**Exercise description**. The full listing, minus its pictures, should be printed again exactly as it stands.
--- Input data Enclosed Below ---
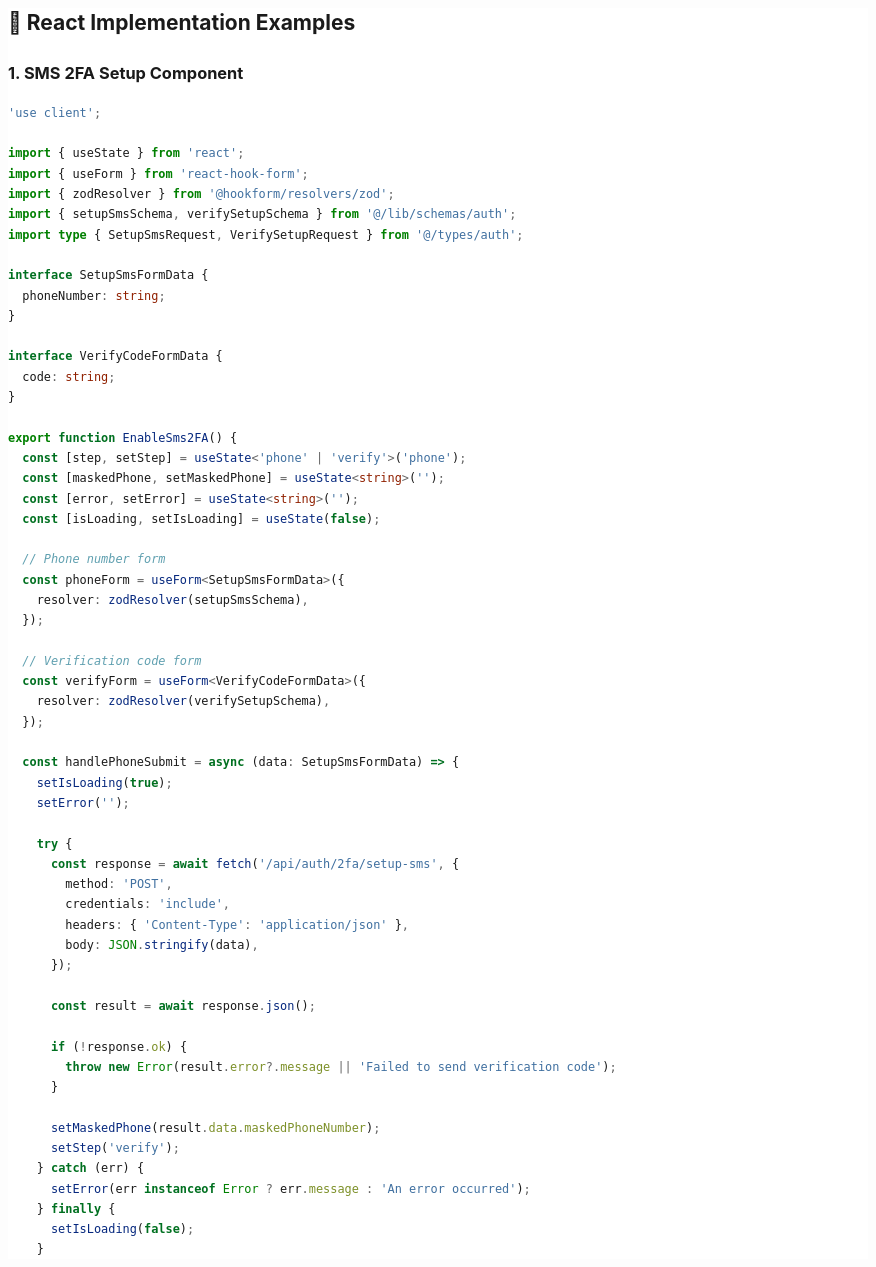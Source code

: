 
## 🎨 React Implementation Examples

### 1. SMS 2FA Setup Component

```typescript
'use client';

import { useState } from 'react';
import { useForm } from 'react-hook-form';
import { zodResolver } from '@hookform/resolvers/zod';
import { setupSmsSchema, verifySetupSchema } from '@/lib/schemas/auth';
import type { SetupSmsRequest, VerifySetupRequest } from '@/types/auth';

interface SetupSmsFormData {
  phoneNumber: string;
}

interface VerifyCodeFormData {
  code: string;
}

export function EnableSms2FA() {
  const [step, setStep] = useState<'phone' | 'verify'>('phone');
  const [maskedPhone, setMaskedPhone] = useState<string>('');
  const [error, setError] = useState<string>('');
  const [isLoading, setIsLoading] = useState(false);

  // Phone number form
  const phoneForm = useForm<SetupSmsFormData>({
    resolver: zodResolver(setupSmsSchema),
  });

  // Verification code form
  const verifyForm = useForm<VerifyCodeFormData>({
    resolver: zodResolver(verifySetupSchema),
  });

  const handlePhoneSubmit = async (data: SetupSmsFormData) => {
    setIsLoading(true);
    setError('');

    try {
      const response = await fetch('/api/auth/2fa/setup-sms', {
        method: 'POST',
        credentials: 'include',
        headers: { 'Content-Type': 'application/json' },
        body: JSON.stringify(data),
      });

      const result = await response.json();

      if (!response.ok) {
        throw new Error(result.error?.message || 'Failed to send verification code');
      }

      setMaskedPhone(result.data.maskedPhoneNumber);
      setStep('verify');
    } catch (err) {
      setError(err instanceof Error ? err.message : 'An error occurred');
    } finally {
      setIsLoading(false);
    }
```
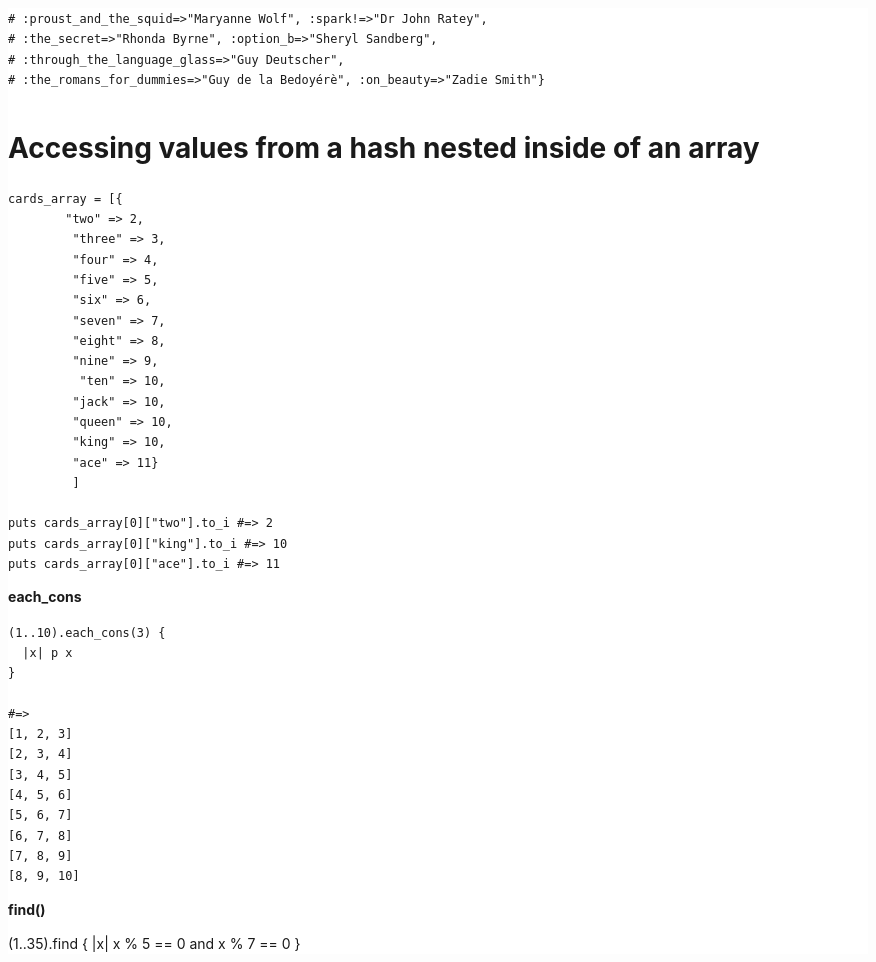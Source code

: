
```html
# :proust_and_the_squid=>"Maryanne Wolf", :spark!=>"Dr John Ratey", 
# :the_secret=>"Rhonda Byrne", :option_b=>"Sheryl Sandberg", 
# :through_the_language_glass=>"Guy Deutscher", 
# :the_romans_for_dummies=>"Guy de la Bedoyérè", :on_beauty=>"Zadie Smith"}
```

# Accessing values from a hash nested inside of an array
```
cards_array = [{
        "two" => 2,
         "three" => 3,
         "four" => 4,
         "five" => 5, 
         "six" => 6,
         "seven" => 7,
         "eight" => 8,
         "nine" => 9,
          "ten" => 10,
         "jack" => 10,
         "queen" => 10,
         "king" => 10,
         "ace" => 11}
         ]

puts cards_array[0]["two"].to_i #=> 2
puts cards_array[0]["king"].to_i #=> 10
puts cards_array[0]["ace"].to_i #=> 11
``` 

**each_cons**

```html
(1..10).each_cons(3) {
  |x| p x
}

#=> 
[1, 2, 3]
[2, 3, 4]
[3, 4, 5]
[4, 5, 6]
[5, 6, 7]
[6, 7, 8]
[7, 8, 9]
[8, 9, 10]

```

**find()**

(1..35).find {
  |x| x % 5 == 0 and x % 7 == 0
}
--- End of Enclosed Input data ---
**Written solution**.
Source code

: 
## 🎨 React Implementation Examples

### 1. SMS 2FA Setup Component

```typescript
'use client';

import { useState } from 'react';
import { useForm } from 'react-hook-form';
import { zodResolver } from '@hookform/resolvers/zod';
import { setupSmsSchema, verifySetupSchema } from '@/lib/schemas/auth';
import type { SetupSmsRequest, VerifySetupRequest } from '@/types/auth';

interface SetupSmsFormData {
  phoneNumber: string;
}

interface VerifyCodeFormData {
  code: string;
}

export function EnableSms2FA() {
  const [step, setStep] = useState<'phone' | 'verify'>('phone');
  const [maskedPhone, setMaskedPhone] = useState<string>('');
  const [error, setError] = useState<string>('');
  const [isLoading, setIsLoading] = useState(false);

  // Phone number form
  const phoneForm = useForm<SetupSmsFormData>({
    resolver: zodResolver(setupSmsSchema),
  });

  // Verification code form
  const verifyForm = useForm<VerifyCodeFormData>({
    resolver: zodResolver(verifySetupSchema),
  });

  const handlePhoneSubmit = async (data: SetupSmsFormData) => {
    setIsLoading(true);
    setError('');

    try {
      const response = await fetch('/api/auth/2fa/setup-sms', {
        method: 'POST',
        credentials: 'include',
        headers: { 'Content-Type': 'application/json' },
        body: JSON.stringify(data),
      });

      const result = await response.json();

      if (!response.ok) {
        throw new Error(result.error?.message || 'Failed to send verification code');
      }

      setMaskedPhone(result.data.maskedPhoneNumber);
      setStep('verify');
    } catch (err) {
      setError(err instanceof Error ? err.message : 'An error occurred');
    } finally {
      setIsLoading(false);
    }
```
Source code

:
```html
# :proust_and_the_squid=>"Maryanne Wolf", :spark!=>"Dr John Ratey", 
# :the_secret=>"Rhonda Byrne", :option_b=>"Sheryl Sandberg", 
# :through_the_language_glass=>"Guy Deutscher", 
# :the_romans_for_dummies=>"Guy de la Bedoyérè", :on_beauty=>"Zadie Smith"}
```

# Accessing values from a hash nested inside of an array
```
cards_array = [{
        "two" => 2,
         "three" => 3,
         "four" => 4,
         "five" => 5, 
         "six" => 6,
         "seven" => 7,
         "eight" => 8,
         "nine" => 9,
          "ten" => 10,
         "jack" => 10,
         "queen" => 10,
         "king" => 10,
         "ace" => 11}
         ]

puts cards_array[0]["two"].to_i #=> 2
puts cards_array[0]["king"].to_i #=> 10
puts cards_array[0]["ace"].to_i #=> 11
``` 

**each_cons**

```html
(1..10).each_cons(3) {
  |x| p x
}

#=> 
[1, 2, 3]
[2, 3, 4]
[3, 4, 5]
[4, 5, 6]
[5, 6, 7]
[6, 7, 8]
[7, 8, 9]
[8, 9, 10]

```

**find()**

(1..35).find {
  |x| x % 5 == 0 and x % 7 == 0
}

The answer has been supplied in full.